Post-Thermal Quench Shattered Pellet Injection for small Runaway Electron seed depletion in ITER
E. Nardon, A. Matsuyama, D. Hu, F. Wieschollek

TL;DR
This study explores using post-thermal quench shattered pellet injection to deplete runaway electron seeds in ITER, analyzing the feasibility, required pellet quantities, and material considerations for effective mitigation.
Contribution
It provides analytical and numerical estimates for pellet injection parameters and assesses material options for effective runaway electron seed depletion in ITER.
Findings
Hydrogen pellets are likely impractical due to high required quantities.
Neon and Argon pellets could be feasible within ITER DMS limits.

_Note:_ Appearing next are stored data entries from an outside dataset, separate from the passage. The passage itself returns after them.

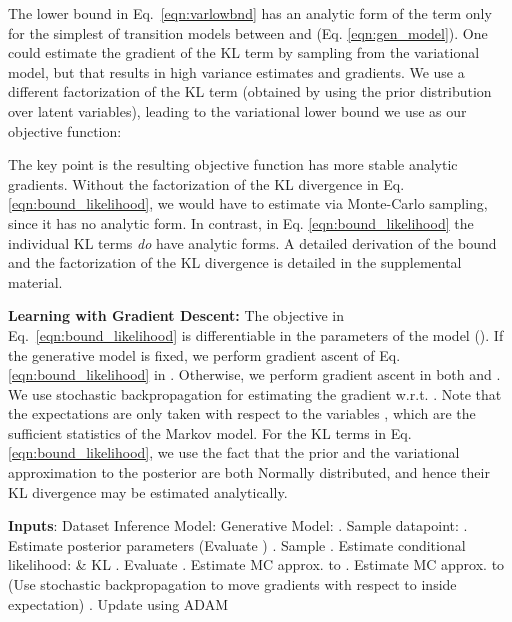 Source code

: \documentclass[letterpaper]{article}
\theoremstyle{plain}
\newcommand{\citep}{\cite}
\newcommand{\DMM}{DMM\xspace}
\begin{document}
The lower bound in Eq.~\ref{eqn:varlowbnd} has an analytic form of the  term only for the simplest of transition models  between  and  (Eq. \ref{eqn:gen_model}). 
One could estimate the gradient of the KL term by sampling from the variational model, 
but that results in high variance estimates and gradients. We use a different factorization of the KL term (obtained by using the prior distribution over latent variables), leading to the variational lower bound we use as our objective function:


The key point is the resulting objective function has more stable analytic gradients.
Without the factorization of the KL divergence in Eq. \ref{eqn:bound_likelihood}, 
we would have to estimate  via
Monte-Carlo sampling, since it has no analytic form. In contrast, in Eq. \ref{eqn:bound_likelihood} 
the individual KL terms \emph{do} have analytic forms.
A detailed derivation of the bound and the factorization of the KL divergence is detailed in the supplemental material.

\textbf{Learning with Gradient Descent:} 
The objective in Eq.~\ref{eqn:bound_likelihood} is differentiable
in the parameters of the model ().
If the generative model  is fixed, we perform gradient ascent of Eq. \ref{eqn:bound_likelihood}
in . Otherwise, we perform gradient ascent in both  and .
We use stochastic backpropagation \cite{kingma2013auto,rezende2014stochastic} 
for estimating the gradient w.r.t. . 
Note that the expectations are only taken with respect to the variables , which are the sufficient statistics of the Markov model. 
For the KL terms in Eq. \ref{eqn:bound_likelihood}, we use the fact that the prior  and the
variational approximation to the posterior
 are both Normally distributed, and
hence their KL divergence may be estimated analytically.

\begin{algorithm}[h]
\caption{\small \textbf{Learning a \DMM with stochastic gradient descent: } 
	We use a single sample from the recognition network during learning to evaluate expectations in the bound. 
We aggregate gradients across mini-batches.}
\begin{algorithmic} \label{alg1}
	\STATE \textbf{Inputs}: Dataset 
\STATE \qquad\quad\; Inference Model: 
\STATE \qquad\quad\; Generative Model: 
\WHILE{}
. Sample datapoint: 
. Estimate posterior parameters (Evaluate )
. Sample 
. Estimate conditional likelihood:  \& KL
. Evaluate  
. Estimate MC approx. to  
. Estimate MC approx. to  
\STATE (Use stochastic backpropagation to move gradients with respect to  inside expectation)
. Update  using ADAM \citep{kingma2014adam} 
\ENDWHILE 
\end{algorithmic}
\end{algorithm}
\end{document}
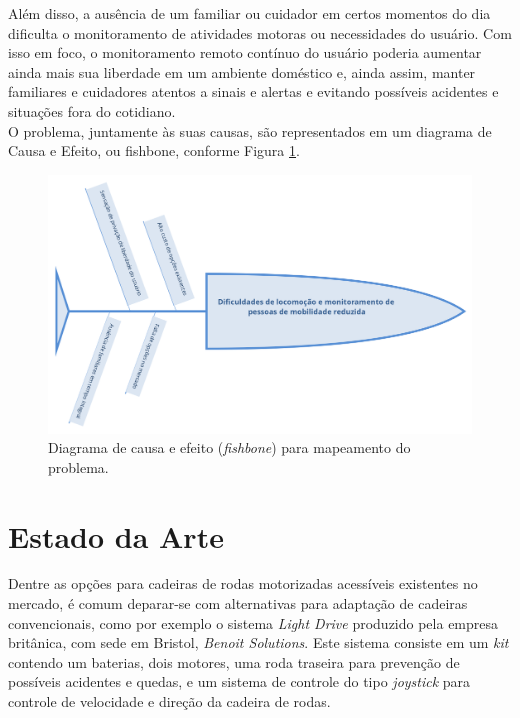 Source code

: Além disso, a ausência de um familiar ou cuidador em certos momentos 
do dia 
dificulta o monitoramento de atividades motoras ou necessidades 
do usuário. 
Com isso em foco, o monitoramento remoto contínuo do usuário 
poderia 
aumentar ainda mais sua liberdade em um ambiente doméstico e, ainda 
assim, 
manter familiares e cuidadores atentos a sinais e alertas e evitando 
possíveis 
acidentes e situações fora do cotidiano.\\
	
O problema, juntamente às suas causas, são representados em um diagrama 
de Causa e Efeito, ou fishbone, conforme Figura \ref{fishbone}.
	
\begin{figure}[h]
    \centering
    \label{fishbone}
    \includegraphics[scale=0.5]{figuras/fishbone.png}
    \caption{Diagrama de causa e efeito (\textit{fishbone}) para mapeamento do problema.}
\end{figure}


\section{Estado da Arte}

Dentre as opções para cadeiras de rodas motorizadas acessíveis existentes no mercado,
é comum deparar-se com alternativas para adaptação de cadeiras convencionais,
como por exemplo o sistema \textit{Light Drive} produzido pela empresa britânica, 
com sede em Bristol, \textit{Benoit Solutions}. Este sistema consiste em um \textit{kit}
contendo um baterias, dois motores, uma roda traseira para prevenção de possíveis
acidentes e quedas, e um sistema de controle do tipo \textit{joystick}
para controle de velocidade e direção da cadeira de rodas.\\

Material choice impacts pellet quantity and assimilation efficiency.
Abstract
The possibility of using Shattered Pellet Injection(s) after the Thermal Quench phase of an ITER disruption in order to deplete Runaway Electron (RE) seeds before they can substantially avalanche is studied. Analytical and numerical estimates of the required injection rate for shards to penetrate into the forming RE beam and stop REs are given. How much material could be assimilated before the Current Quench (CQ) becomes too short is also estimated. It appears that, if Hydrogen pellets were used, the required number of pellets to be injected during the CQ would be prohibitive, at least considering the present design of the ITER Disruption Mitigation System (DMS). For Neon or Argon, the required number of pellets, although large, might be within reach of the ITER DMS, but the assimilated fraction would have to be very small. Other materials may be better suited but would require a…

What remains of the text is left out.